» **Required work**: Scan the entries for the word "newcommand", and copy every line where it appears.

» **Record extracts**:
· · ·

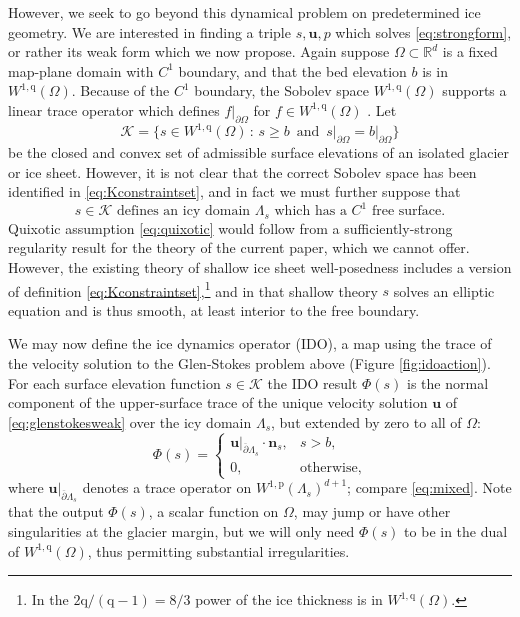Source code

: \documentclass[letterpaper,final,12pt,reqno]{amsart}
\theoremstyle{claim}
\newcommand{\RR}{\mathbb{R}}
\newcommand{\bn}{\mathbf{n}}
\newcommand{\bu}{\mathbf{u}}
\newcommand{\pp}{{\text{p}}}
\newcommand{\qq}{{\text{q}}}
\numberwithin{equation}{section}
\numberwithin{figure}{section}
\numberwithin{table}{section}
\numberwithin{theorem}{section}
\begin{document}
However, we seek to go beyond this dynamical problem on predetermined ice geometry.  We are interested in finding a triple $s,\bu,p$ which solves \eqref{eq:strongform}, or rather its weak form which we now propose.  Again suppose $\Omega \subset \RR^d$ is a fixed map-plane domain with $C^1$ boundary, and that the bed elevation $b$ is in $W^{1,\qq}(\Omega)$.  Because of the $C^1$ boundary, the Sobolev space $W^{1,\qq}(\Omega)$ supports a linear trace operator which defines $f|_{\partial \Omega}$ for $f \in W^{1,\qq}(\Omega)$ \cite[Section 5.5]{Evans2010}.  Let
\begin{equation}
\mathcal{K} = \{s \in W^{1,\qq}(\Omega) \,:\, s \ge b \, \text{ and } \, s\big|_{\partial\Omega} = b\big|_{\partial\Omega}\}  \label{eq:Kconstraintset}
\end{equation}
be the closed and convex set of admissible surface elevations of an isolated glacier or ice sheet.  However, it is not clear that the correct Sobolev space has been identified in \eqref{eq:Kconstraintset}, and in fact we must further suppose that
\begin{equation}
s\in \mathcal{K} \text{ defines an icy domain } \Lambda_s \text{ which has a $C^1$ free surface.} \label{eq:quixotic}
\end{equation}
Quixotic assumption \eqref{eq:quixotic} would follow from a sufficiently-strong regularity result for the theory of the current paper, which we cannot offer.  However, the existing theory of shallow ice sheet well-posedness \cite{JouvetBueler2012} includes a version of definition \eqref{eq:Kconstraintset},\footnote{In \cite{JouvetBueler2012} the $2\qq/(\qq-1)=8/3$ power of the ice thickness is in $W^{1,\qq}(\Omega)$.} and in that shallow theory $s$ solves an elliptic equation and is thus smooth, at least interior to the free boundary.

We may now define the ice dynamics operator (IDO), a map using the trace of the velocity solution to the Glen-Stokes problem above (Figure \ref{fig:idoaction}).  For each surface elevation function $s \in \mathcal{K}$ the IDO result $\Phi(s)$ is the normal component of the upper-surface trace of the unique velocity solution $\bu$ of \eqref{eq:glenstokesweak} over the icy domain $\Lambda_s$, but extended by zero to all of $\Omega$:
\begin{equation}
\Phi(s) = \begin{cases} \bu|_{\overline{\partial} \Lambda_s} \cdot \bn_s, & s > b, \\
                        0, & \text{otherwise}, \end{cases} \label{eq:ido}
\end{equation}
where $\bu|_{\overline{\partial} \Lambda_s}$ denotes a trace operator on $W^{1,\pp}(\Lambda_s)^{d+1}$; compare \eqref{eq:mixed}.  Note that the output $\Phi(s)$, a scalar function on $\Omega$, may jump or have other singularities at the glacier margin, but we will only need $\Phi(s)$ to be in the dual of $W^{1,\qq}(\Omega)$, thus permitting substantial irregularities.
\end{document}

· · ·

» **Exercise response**:
\newcommand{\RR}{\mathbb{R}}
\newcommand{\bn}{\mathbf{n}}
\newcommand{\bu}{\mathbf{u}}
\newcommand{\pp}{{\text{p}}}
\newcommand{\qq}{{\text{q}}}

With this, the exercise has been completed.